Categories: DVRIndustryTiVo

The Significance of Verizon’s “New” DVR

Like a variety of publications and blogs, I came across Verizon’s DVR press release yesterday. However, instead of speculating how the telcos will battle the cablecos with new features or getting hung up on the underlying technology I’ll give you two different reasons why this a significant announcement.

I assume many of my readers are TiVo owners. As such, you realize these “new” media features (multi-room viewing, music & photos from PC) have been available for years to those of us in the club. Which brings me to point 1: A mainstream company (Motorola, by way of Verizon) other than TiVo is providing set-top box to set-top box multi-room viewing functionality. In addition to TiVo’s intuitive and powerful interface, much of their competitive advantage has been offering home media features… which are now being commoditized by competitors (Moxi and SciAtl are others).

Point 2 has to do with pricing. While we’ve seen two tiers in some cable markets for a HD DVR versus a SD DVR, charging for specific DVR features has never been as clear cut as it is now with Verizon’s new model (unless we count TiVo’s abandoned HMO fee). Pay $12.95/mo for X & Y, or pay $19.95/mo for X, Y, & download Z. This is just the beginning of a cell-phone á la carte pricing model era for DVR service (those wireless carriers plan to get in on the action as well: Verizon, Sprint, etc).

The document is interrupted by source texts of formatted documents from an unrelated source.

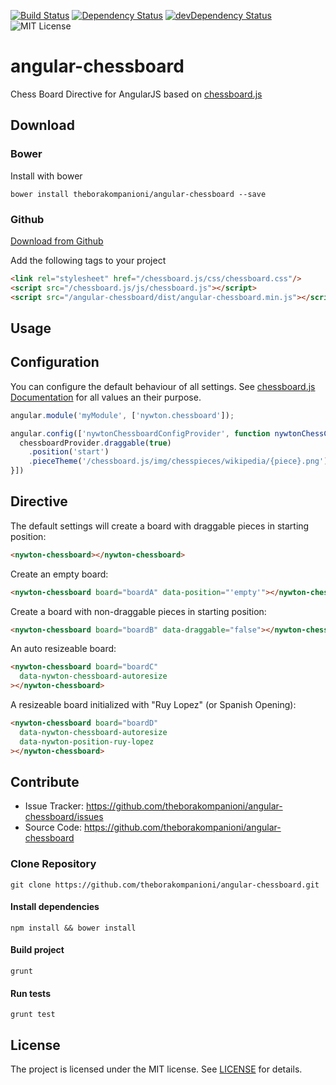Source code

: [![Build Status](https://api.travis-ci.org/theborakompanioni/angular-chessboard.png?branch=master)](https://travis-ci.org/theborakompanioni/angular-chessboard)
[![Dependency Status](https://david-dm.org/theborakompanioni/angular-chessboard.svg)](https://david-dm.org/theborakompanioni/angular-chessboard)
[![devDependency Status](https://david-dm.org/theborakompanioni/angular-chessboard/dev-status.svg)](https://david-dm.org/theborakompanioni/angular-chessboard#info=devDependencies)
![MIT License](https://img.shields.io/badge/license-MIT-blue.svg)

angular-chessboard
==================

Chess Board Directive for AngularJS based on [chessboard.js](http://chessboardjs.com/)

Download
------------

### Bower
Install with bower
```
bower install theborakompanioni/angular-chessboard --save
```

### Github
[Download from Github](https://github.com/theborakompanioni/angular-chessboard/releases)


Add the following tags to your project
```html
<link rel="stylesheet" href="/chessboard.js/css/chessboard.css"/>
<script src="/chessboard.js/js/chessboard.js"></script>
<script src="/angular-chessboard/dist/angular-chessboard.min.js"></script>
```
Usage
------------

## Configuration
You can configure the default behaviour of all settings. See [chessboard.js Documentation](http://chessboardjs.com/docs)
for all values an their purpose.

```javascript
angular.module('myModule', ['nywton.chessboard']);
```
```javascript
angular.config(['nywtonChessboardConfigProvider', function nywtonChessConfigConfig(chessboardProvider) {
  chessboardProvider.draggable(true)
    .position('start')
    .pieceTheme('/chessboard.js/img/chesspieces/wikipedia/{piece}.png');
}])
```

## Directive
The default settings will create a board with draggable pieces in starting position:
```html
<nywton-chessboard></nywton-chessboard>
```

Create an empty board:
```html
<nywton-chessboard board="boardA" data-position="'empty'"></nywton-chessboard>
```

Create a board with non-draggable pieces in starting position:
```html
<nywton-chessboard board="boardB" data-draggable="false"></nywton-chessboard>
```

An auto resizeable board:
```html
<nywton-chessboard board="boardC" 
  data-nywton-chessboard-autoresize
></nywton-chessboard>
```

A resizeable board initialized with "Ruy Lopez" (or Spanish Opening):
```html
<nywton-chessboard board="boardD" 
  data-nywton-chessboard-autoresize
  data-nywton-position-ruy-lopez
></nywton-chessboard>
```

Contribute
------------

- Issue Tracker: https://github.com/theborakompanioni/angular-chessboard/issues
- Source Code: https://github.com/theborakompanioni/angular-chessboard

### Clone Repository
`git clone https://github.com/theborakompanioni/angular-chessboard.git`

#### Install dependencies

`npm install && bower install`

#### Build project

`grunt`

#### Run tests

`grunt test`


License
-------

The project is licensed under the MIT license. See
[LICENSE](https://github.com/theborakompanioni/angular-chessboard/blob/master/LICENSE) for details.
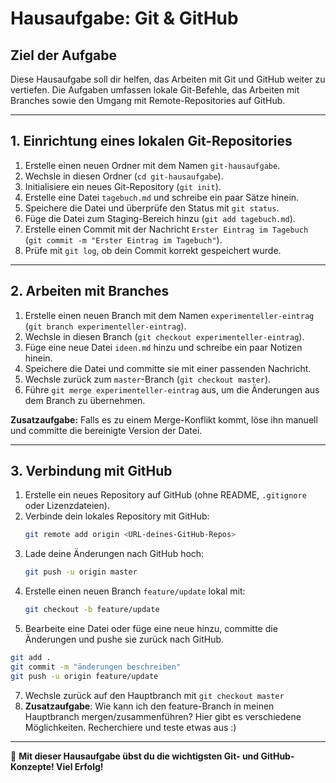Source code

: # **Hausaufgabe: Git & GitHub**

## **Ziel der Aufgabe**
Diese Hausaufgabe soll dir helfen, das Arbeiten mit Git und GitHub weiter zu vertiefen. Die Aufgaben umfassen lokale Git-Befehle, das Arbeiten mit Branches sowie den Umgang mit Remote-Repositories auf GitHub.

---

## **1. Einrichtung eines lokalen Git-Repositories**

1. Erstelle einen neuen Ordner mit dem Namen `git-hausaufgabe`.
2. Wechsle in diesen Ordner (`cd git-hausaufgabe`).
3. Initialisiere ein neues Git-Repository (`git init`).
4. Erstelle eine Datei `tagebuch.md` und schreibe ein paar Sätze hinein.
5. Speichere die Datei und überprüfe den Status mit `git status`.
6. Füge die Datei zum Staging-Bereich hinzu (`git add tagebuch.md`).
7. Erstelle einen Commit mit der Nachricht `Erster Eintrag im Tagebuch` (`git commit -m "Erster Eintrag im Tagebuch"`).
8. Prüfe mit `git log`, ob dein Commit korrekt gespeichert wurde.

---

## **2. Arbeiten mit Branches**

1. Erstelle einen neuen Branch mit dem Namen `experimenteller-eintrag` (`git branch experimenteller-eintrag`).
2. Wechsle in diesen Branch (`git checkout experimenteller-eintrag`).
3. Füge eine neue Datei `ideen.md` hinzu und schreibe ein paar Notizen hinein.
4. Speichere die Datei und committe sie mit einer passenden Nachricht.
5. Wechsle zurück zum `master`-Branch (`git checkout master`).
6. Führe `git merge experimenteller-eintrag` aus, um die Änderungen aus dem Branch zu übernehmen.

**Zusatzaufgabe:** Falls es zu einem Merge-Konflikt kommt, löse ihn manuell und committe die bereinigte Version der Datei.

---

## **3. Verbindung mit GitHub**

1. Erstelle ein neues Repository auf GitHub (ohne README, `.gitignore` oder Lizenzdateien).
2. Verbinde dein lokales Repository mit GitHub:
   ```bash
   git remote add origin <URL-deines-GitHub-Repos>
   ```
3. Lade deine Änderungen nach GitHub hoch:
   ```bash
   git push -u origin master
   ```
5. Erstelle einen neuen Branch `feature/update` lokal mit:
   ```bash
   git checkout -b feature/update
   ```
6. Bearbeite eine Datei oder füge eine neue hinzu, committe die Änderungen und pushe sie zurück nach GitHub.
  ```bash
  git add .
  git commit -m "änderungen beschreiben"
  git push -u origin feature/update
  ```
7. Wechsle zurück auf den Hauptbranch mit `git checkout master`
8. **Zusatzaufgabe**: Wie kann ich den feature-Branch in meinen Hauptbranch mergen/zusammenführen? Hier gibt es verschiedene Möglichkeiten. Recherchiere und teste etwas aus :)

---

🚀 **Mit dieser Hausaufgabe übst du die wichtigsten Git- und GitHub-Konzepte! Viel Erfolg!**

Not that I want to spend my day debating or correcting other blogs (and I know I make my fair share of mistakes), but I feel compelled to report the 6416 is not Verizon’s first DVR and in fact this model is currently deployed in many locations. Additionally, I wouldn’t characterize moving shows in-home from one room to another or onto PC TiVoToGo-style as “place shifting” though that is arguable. Maybe.